TRY IT -
Pictures in the entries below are to be left out; otherwise, reproduce exactly the lines from the first through the line containing "<br>Moving to a".

MATERIAL FOR THE TASK -
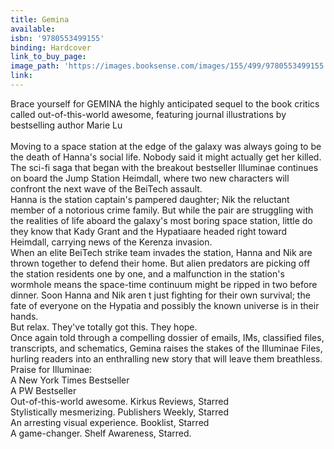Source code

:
 ```yaml
---
title: Gemina
available:
isbn: '9780553499155'
binding: Hardcover
link_to_buy_page:
image_path: 'https://images.booksense.com/images/155/499/9780553499155.jpg'
link:
---
```



Brace yourself for GEMINA the highly anticipated sequel to the book critics called out-of-this-world awesome, featuring journal illustrations by bestselling author Marie Lu&nbsp;
<br>
<br>Moving to a space station at the edge of the galaxy was always going to be the death of Hanna's social life. Nobody said it might actually get her killed.
<br>The sci-fi saga that began with the breakout bestseller Illuminae continues on board the Jump Station Heimdall, where two new characters will confront the next wave of the BeiTech assault.&nbsp;
<br>Hanna is the station captain's pampered daughter; Nik the reluctant member of a notorious crime family. But while the pair are struggling with the realities of life aboard the galaxy's most boring space station, little do they know that Kady Grant and the Hypatiaare headed right toward Heimdall, carrying news of the Kerenza invasion.&nbsp;
<br>When an elite BeiTech strike team invades the station, Hanna and Nik are thrown together to defend their home. But alien predators are picking off the station residents one by one, and a malfunction in the station's wormhole means the space-time continuum might be ripped in two before dinner. Soon Hanna and Nik aren t just fighting for their own survival; the fate of everyone on the Hypatia and possibly the known universe is in their hands.
<br>But relax. They've totally got this. They hope.
<br>Once again told through a compelling dossier of emails, IMs, classified files, transcripts, and schematics, Gemina raises the stakes of the Illuminae Files, hurling readers into an enthralling new story that will leave them breathless.&nbsp;
<br>Praise for Illuminae:&nbsp;
<br>A New York Times Bestseller
<br>A PW Bestseller&nbsp;
<br>Out-of-this-world awesome. Kirkus Reviews, Starred&nbsp;
<br>Stylistically mesmerizing. Publishers Weekly, Starred&nbsp;
<br>An arresting visual experience. Booklist, Starred&nbsp;
<br>A game-changer. Shelf Awareness, Starred.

RESULT OF THIS TASK -
Source code

:
 ```yaml
---
title: Gemina
available:
isbn: '9780553499155'
binding: Hardcover
link_to_buy_page:
image_path: 'https://images.booksense.com/images/155/499/9780553499155.jpg'
link:
---
```



Brace yourself for GEMINA the highly anticipated sequel to the book critics called out-of-this-world awesome, featuring journal illustrations by bestselling author Marie Lu&nbsp;
<br>
<br>Moving to a space station at the edge of the galaxy was always going to be the death of Hanna's social life. Nobody said it might actually get her killed.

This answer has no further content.